Wie ernst Lothar Lutze das Übersetzen nahm, zeigt sich daran, dass er sich nach der Anfertigung einer Rohübersetzung ungefähr zwei Wochen lang Zeit nahm, um zusammen mit dem Autor die Übersetzung Wort für Wort durchzugehen. Er sagte mir mal, dass er in dieser Zeit Indien noch mal ganz neu entdeckt habe. Und das sagte ein Mann, der sich seit Jahrzehnten mit Indien beschäftigte und auch einige Jahre lang dort gelebt hatte!

 

Im Jahre 2006 lernte ich Vishnu Khare auch persönlich kennen. Ich verstand bald, warum Lothar Lutze ihn so schätzte. Vishnu Khare war sehr intelligent und gebildet, es machte Spaß, mit ihm über Politik und Literatur zu diskutieren.

 

Wichtig war auch seine Mitarbeit an dem 2007 erschienenen Band „Felsinschriften“, eine Anthologie zeitgenössischer Hindi-Lyrik, ins Deutsche übersetzt von Monika Boehm-Tettelbach.
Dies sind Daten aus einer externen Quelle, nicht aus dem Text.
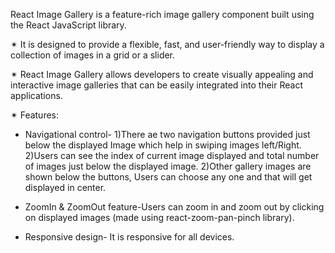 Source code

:  React Image Gallery is a feature-rich image gallery component built using the React JavaScript library.

✴ It is designed to provide a flexible, fast, and user-friendly way to display a collection of images in a grid or a slider.

✴ React Image Gallery allows developers to create visually appealing and interactive image galleries that can be easily integrated into their React applications.

✴ Features:
* Navigational control-
 1)There ae two navigation buttons provided just below the displayed Image which help in swiping images left/Right.
 2)Users can see the index of current image displayed and total number of images just below the displayed image.
 2)Other gallery images are shown below the buttons, Users can choose any one and that will get displayed in center.
  
* ZoomIn & ZoomOut feature-Users can zoom in and zoom out by clicking on displayed images (made using react-zoom-pan-pinch library).
  
* Responsive design- It is responsive for all devices.

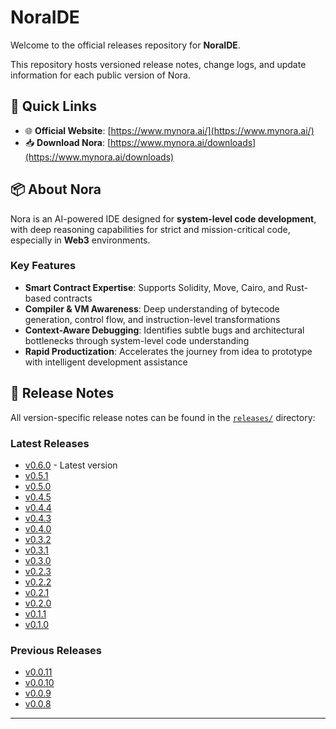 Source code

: # NoraIDE

Welcome to the official releases repository for **NoraIDE**.

This repository hosts versioned release notes, change logs, and update information for each public version of Nora.

## 🔗 Quick Links

- 🌐 **Official Website**: [https://www.mynora.ai/](https://www.mynora.ai/)
- 📥 **Download Nora**: [https://www.mynora.ai/downloads](https://www.mynora.ai/downloads)

## 📦 About Nora

Nora is an AI-powered IDE designed for **system-level code development**, with deep reasoning capabilities for strict and mission-critical code, especially in **Web3** environments.

### Key Features

- **Smart Contract Expertise**: Supports Solidity, Move, Cairo, and Rust-based contracts
- **Compiler & VM Awareness**: Deep understanding of bytecode generation, control flow, and instruction-level transformations
- **Context-Aware Debugging**: Identifies subtle bugs and architectural bottlenecks through system-level code understanding
- **Rapid Productization**: Accelerates the journey from idea to prototype with intelligent development assistance

## 🔖 Release Notes

All version-specific release notes can be found in the [`releases/`](./releases) directory:

### Latest Releases

- [v0.6.0](./releases/v0.6.0.md) - Latest version
- [v0.5.1](./releases/v0.5.1.md)
- [v0.5.0](./releases/v0.5.0.md)
- [v0.4.5](./releases/v0.4.5.md)
- [v0.4.4](./releases/v0.4.4.md)
- [v0.4.3](./releases/v0.4.3.md)
- [v0.4.0](./releases/v0.4.0.md)
- [v0.3.2](./releases/v0.3.2.md)
- [v0.3.1](./releases/v0.3.1.md)
- [v0.3.0](./releases/v0.3.0.md)
- [v0.2.3](./releases/v0.2.3.md)
- [v0.2.2](./releases/v0.2.2.md)
- [v0.2.1](./releases/v0.2.1.md)
- [v0.2.0](./releases/v0.2.0.md)
- [v0.1.1](./releases/v0.1.1.md)
- [v0.1.0](./releases/v0.1.0.md)

### Previous Releases

- [v0.0.11](./releases/v0.0.11.md)
- [v0.0.10](./releases/v0.0.10.md)
- [v0.0.9](./releases/v0.0.9.md)
- [v0.0.8](./releases/v0.0.8.md)

---
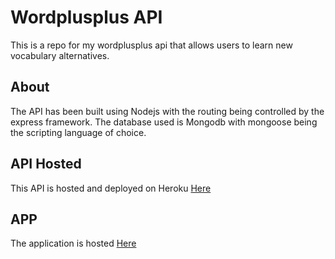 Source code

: # Wordplusplus API
This is a repo for my wordplusplus api that allows users to learn new vocabulary alternatives.

## About
The API has been built using Nodejs with the routing being controlled by the express framework. 
The database used is Mongodb with mongoose being the scripting language of choice.

## API Hosted
This API is hosted and deployed on Heroku [Here](https://wordplusplus-api.herokuapp.com/)

## APP
The application is hosted [Here](https://wordplusplus.netlify.com)

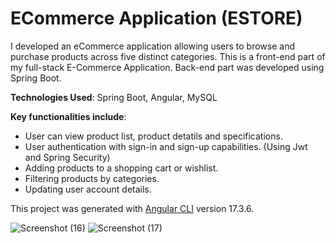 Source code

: # ECommerce Application (ESTORE)

I developed an eCommerce application allowing users to browse and purchase products across five distinct categories. 
This is a front-end part of my full-stack E-Commerce Application. Back-end part was developed using Spring Boot.

__Technologies Used__: Spring Boot, Angular, MySQL

__Key functionalities include__:
* User can view product list, product detatils and specifications.
* User authentication with sign-in and sign-up capabilities. (Using Jwt and Spring Security)
* Adding products to a shopping cart or wishlist.
* Filtering products by categories.
* Updating user account details.


This project was generated with [Angular CLI](https://github.com/angular/angular-cli) version 17.3.6.

![Screenshot (16)](https://github.com/lakshitha200/Angular_Springboot_Ecommerce_Website-ESTORE/assets/142519218/eb1d1004-5003-4e9c-980b-82e654b5af53)
![Screenshot (17)](https://github.com/lakshitha200/Angular_Springboot_Ecommerce_Website-ESTORE/assets/142519218/c3669c68-7d0f-48fa-a38f-31e2ebdbf456)
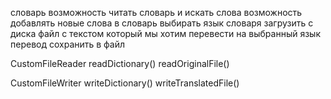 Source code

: словарь
возможность читать словарь и искать слова
возможность добавлять новые слова в словарь
выбирать язык словаря
загрузить с диска файл с текстом который мы хотим перевести на выбранный язык
перевод сохранить в файл

CustomFileReader
readDictionary()
readOriginalFile()

CustomFileWriter
writeDictionary()
writeTranslatedFile()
Bei der Auswahl der Gedichte zu diesem Werk folgte die Übersetzerin weitgehend den Vorschlägen Vishnu Khares.

 

Auch in Indien wurde Vishnu Khare sehr geschätzt. So nannte ihn Prachand Praveer in einem Nachruf einen „literarischen Riesen“ und einen „sorgfältigen Architekten der modernen Sensibilitäten des modernen Hindi-Lesers und -Autors“. Sein Tod hinterlässt eine große Lücke.